ST. LOUIS — A well-lit street is supposed to be a comforting sight at night. The I-Team discovered recently that those lights can also signal dangers that linger near parks, bus stops, and schools, right at eye-level for small children.
In front of Karen Kaiser’s home daycare, exposed wires spill out of a city street light’s base.
“It's very nerve-racking because I have little ones that go for walks on the regular and they're very inquisitive,” she said. “It is not safe for an adult, much less a child. If they see something like that, they want to touch it.”
Families in St. Louis have learned that the hard way. As recently as 2016, a child was rushed to emergency care after touching an exposed wire in Windsor Park.
Worse still, in 1990, a child was electrocuted by exposed wires from a city light pole.
Eric Wolff, an electrician, joined the I-Team to test the wires that are exposed on light poles all over the city.
“A kid [could] come here and play with this and touch it just right and be dead,” said Wolff about one light pole he tested, where the wires were live.
Most of the lights that Wolff tested had years-old open complaints with the Citizen Service Bureau. The first stop, a light on North Grand, has been the subject of an open CSB complaint for three years.
Neighbors reported exposed wires where lights used to be on Clara two years ago. They were still live.
“It's beeping. It's telling me, hey, there's voltage present,” said Wolff.
Margo Swinney told the I-Team’s PJ Randhawa that she worries all the time about her grandkids and other children on her street.
“It's live wiring, the way the hole is open, someone could injure themselves, possibly a child, because there's plenty of kids that get off the bus right there,” Swinney said.
The I-Team’s photographer proved the danger exists for adults too. One wrong step, and he was gouged by sharp metal coming out of a light pole.
“That's dangerous. There's no sign here. It's not coned off. There's no protection around it,” said Wolff.
Just a block away from Forest Park, on a busy Central West End street, the I-Team found street lights with missing plates and exposed wiring.
“They can brush up against that wire with their leg and given the right circumstances, could kill them,” said Wolff. “It's bound to happen if it doesn't get covered up and fixed.”
The I-Team reported a few light poles with exposed wiring the same way residents would, through the CSB. The city sent out crews the very next day and marked the requests as completed. When the I-Team returned to those light poles, they found a barrel covering live wires at one location and a few wraps of electrical tape on others.
5 On Your Side asked the city’s director of streets, Jamie Wilson, whether that was enough.
“If that's all we did, no,” said Wilson. “You put a barricade over it in order to make it safe until you can come back.”

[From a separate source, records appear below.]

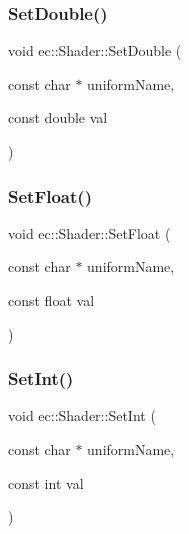 \mbox{\label{classec_1_1_shader_af2ce6812aa1db454168449a7a4e202f5}} 
\subsubsection{\texorpdfstring{Set\+Double()}{SetDouble()}}
{\footnotesize\ttfamily void ec\+::\+Shader\+::\+Set\+Double (\begin{DoxyParamCaption}\item[{const char $\ast$}]{uniform\+Name,  }\item[{const double}]{val }\end{DoxyParamCaption})}

\mbox{\label{classec_1_1_shader_aee1df257423576414f395004ecb11c02}} 
\subsubsection{\texorpdfstring{Set\+Float()}{SetFloat()}}
{\footnotesize\ttfamily void ec\+::\+Shader\+::\+Set\+Float (\begin{DoxyParamCaption}\item[{const char $\ast$}]{uniform\+Name,  }\item[{const float}]{val }\end{DoxyParamCaption})}

\mbox{\label{classec_1_1_shader_aa2df78739294d1815502bec14ea4a907}} 
\subsubsection{\texorpdfstring{Set\+Int()}{SetInt()}}
{\footnotesize\ttfamily void ec\+::\+Shader\+::\+Set\+Int (\begin{DoxyParamCaption}\item[{const char $\ast$}]{uniform\+Name,  }\item[{const int}]{val }\end{DoxyParamCaption})}

\mbox{\label{classec_1_1_shader_a9119ca6857ef2cb77046e399bffcabcb}}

When Wilson saw that the requests had all been marked as completed, he said, “The base plate with the tape around there should not be permanent…the final solution would be banding.”
He also made a commitment.
“I'll look at those for sure.”
Swinney said she felt that certain communities wait for permanent repairs longer than others.
“If it had been in Central West End,” she said, “it would have been corrected the same day. You know, over here in our community, really too much doesn't get fixed.”
Looking at Census data and five years of CSB reports, there are trends that support her suspicions.
Nine neighborhoods where the majority of residents are white had the fastest time to close light pole damage complaints.
It took an average of nine days to close those complaints, the CSB data shows.
In 22 city neighborhoods where the majority of residents are black, response times averaged 40 days, more than four times as long.
Wilson says location isn’t even a consideration for his crews.
“Everybody here comes to work to replace the lights. They really don't care again where it's at. We've got folks everywhere across the city. So, yeah, it doesn't bother us where it's at,” said Wilson.
The major obstacles the city faces, Wilson said, are manpower and money. One in four positions in the streets department are vacant. One light pole is knocked down each day, on average, and they cost $1,000 to replace. Meanwhile, thieves are targeting light poles to steal wiring and covers for scrap.
For the live wires covered by a barrel, Wilson said the department will need to check on funding from the “original funder.” If no funding is available, the city’s solution will be to install an underground “pull box” that contains the wires safely.
Until then, Kaiser can’t let her guard down.
“I should be able to send my kids out in the front yard and my grandson should be able to ride a scooter. And I shouldn't have to worry about this being a safety hazard for him,” she said.